Claude Sonnet 5 Release Notes
Claude Sonnet 5 Release Notes
Claude Sonnet 5: High-Performance Agentic Capabilities
Claude Sonnet 5 is designed as the most agentic model in the Sonnet family, enabling autonomous planning, tool use (including browsers and terminals), and multi-step execution. It narrows the performance gap between the mid-tier Sonnet and high-tier Opus models, delivering capabilities close to Opus 4.8 while maintaining lower operational costs.
Key Performance Improvements
Sonnet 5 provides a strict improvement over Sonnet 4.6 in reasoning, tool use, coding, and general knowledge work. It is specifically optimized for agentic search (evaluated via BrowseComp) and computer use (evaluated via OSWorld-Verified).
Early access partners report significant gains in autonomous execution, including:
- Software Engineering: Handling sustained coding, debugging, and multi-step software engineering work in complex technical contexts.
- End-to-End Automation: Completing multi-part tasks (e.g., updating CRM tiers and sending announcements) without stalling.
- Bug Investigation: Autonomously writing reproducing tests, implementing fixes, and verifying the results in a single pass.
- Brownfield Code: Tracing failures to root causes in legacy codebases rather than applying superficial patches.
- Legal and Data Analysis: Improving legal research and providing faster time-to-insight for live data exploration.
Safety and Cybersecurity Guardrails
Sonnet 5 is generally safer than Sonnet 4.6, demonstrating lower rates of hallucination, sycophancy, and undesirable behaviors.

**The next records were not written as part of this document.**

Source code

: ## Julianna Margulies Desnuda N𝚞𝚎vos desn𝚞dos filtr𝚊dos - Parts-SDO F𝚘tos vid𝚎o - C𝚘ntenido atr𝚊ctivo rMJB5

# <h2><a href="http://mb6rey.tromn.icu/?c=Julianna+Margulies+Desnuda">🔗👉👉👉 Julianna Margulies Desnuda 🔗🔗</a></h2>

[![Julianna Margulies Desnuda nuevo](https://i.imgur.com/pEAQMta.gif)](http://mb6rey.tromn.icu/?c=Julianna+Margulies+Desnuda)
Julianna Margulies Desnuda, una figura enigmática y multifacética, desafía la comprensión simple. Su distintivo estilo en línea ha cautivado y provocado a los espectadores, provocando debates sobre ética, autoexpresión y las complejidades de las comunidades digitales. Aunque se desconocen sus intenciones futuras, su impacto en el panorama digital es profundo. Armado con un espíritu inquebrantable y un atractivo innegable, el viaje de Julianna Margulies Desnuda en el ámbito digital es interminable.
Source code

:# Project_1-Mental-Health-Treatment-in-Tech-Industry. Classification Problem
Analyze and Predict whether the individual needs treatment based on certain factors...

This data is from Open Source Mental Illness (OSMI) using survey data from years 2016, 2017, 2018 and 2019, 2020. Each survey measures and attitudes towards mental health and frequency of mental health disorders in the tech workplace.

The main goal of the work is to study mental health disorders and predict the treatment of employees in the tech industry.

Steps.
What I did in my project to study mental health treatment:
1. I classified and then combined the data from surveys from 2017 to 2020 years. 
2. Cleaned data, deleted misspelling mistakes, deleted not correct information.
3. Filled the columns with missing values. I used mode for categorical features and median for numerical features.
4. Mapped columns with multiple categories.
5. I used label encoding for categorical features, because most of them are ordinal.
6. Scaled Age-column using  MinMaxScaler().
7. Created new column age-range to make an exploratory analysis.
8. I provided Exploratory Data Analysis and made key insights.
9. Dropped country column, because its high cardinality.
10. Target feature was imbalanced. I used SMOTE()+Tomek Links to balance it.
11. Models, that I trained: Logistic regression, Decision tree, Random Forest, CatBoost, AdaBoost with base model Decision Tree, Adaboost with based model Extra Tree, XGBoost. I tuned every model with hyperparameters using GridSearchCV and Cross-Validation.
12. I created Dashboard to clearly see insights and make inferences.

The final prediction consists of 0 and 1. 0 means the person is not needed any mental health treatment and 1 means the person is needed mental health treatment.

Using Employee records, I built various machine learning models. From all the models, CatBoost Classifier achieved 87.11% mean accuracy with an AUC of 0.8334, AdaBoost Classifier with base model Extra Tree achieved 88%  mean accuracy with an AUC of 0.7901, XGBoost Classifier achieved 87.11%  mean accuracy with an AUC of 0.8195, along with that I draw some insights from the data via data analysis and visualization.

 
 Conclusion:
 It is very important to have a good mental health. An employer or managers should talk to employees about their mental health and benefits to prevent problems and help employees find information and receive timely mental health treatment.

It is more resistant to prompt injection attacks and better at refusing malicious requests.
Regarding cybersecurity:
- Capability Limits: Sonnet 5 was not specifically trained for cybersecurity tasks and performs substantially worse than Opus 4.8 and Mythos 5 in developing software exploits.
- Exploit Success: In tests involving Firefox 147 vulnerabilities, Sonnet 5 failed to develop any full working exploits, though it showed a slightly higher partial success rate than Sonnet 4.6 due to general intelligence gains.
- Default Safeguards: Real-time cyber safeguards are enabled by default to detect and block dangerous usage.
Pricing and Availability
Claude Sonnet 5 is available across all plans (Free, Pro, Max, Team, and Enterprise) and is integrated into Claude Code and the Claude Platform.
Pricing Structure:
- Introductory (through August 31, 2026): $2 per million input tokens / $10 per million output tokens.
- Standard (after August 31, 2026): $3 per million input tokens / $15 per million output tokens.
Note: Sonnet 5 uses an updated tokenizer that may increase token counts by 1.0–1.35× compared to previous versions; introductory pricing is designed to offset this cost.
Community Insights and Counterpoints
While Anthropic highlights the agentic gains, some developers and analysts have raised concerns regarding the model's efficiency and utility:
- Cost-Performance Trade-off: Some users suggest that using Sonnet 5 at high effort levels may be less efficient than using Opus 4.8 at a lower effort level, as the cost per task may rise above that of Opus.
- Knowledge Gaps: Independent testing suggests potential weaknesses in trivia and built-in knowledge, as well as occasional failures in combined tool-calling tasks and complex puzzle solving.
- Agentic vs. Assisted Development: Some developers argue that optimizing for fully autonomous agents can degrade the model's performance in "assisted development," where the model may overstep strict instructions.
"The cost per task chart is telling me that I should never use Sonnet 5 above medium effort level - Opus always performs better for a given cost."
"I have found that the more models are optimized for fully agentic development, the worse they get at assisted development and often start doing too much despite very strict/specific instructions."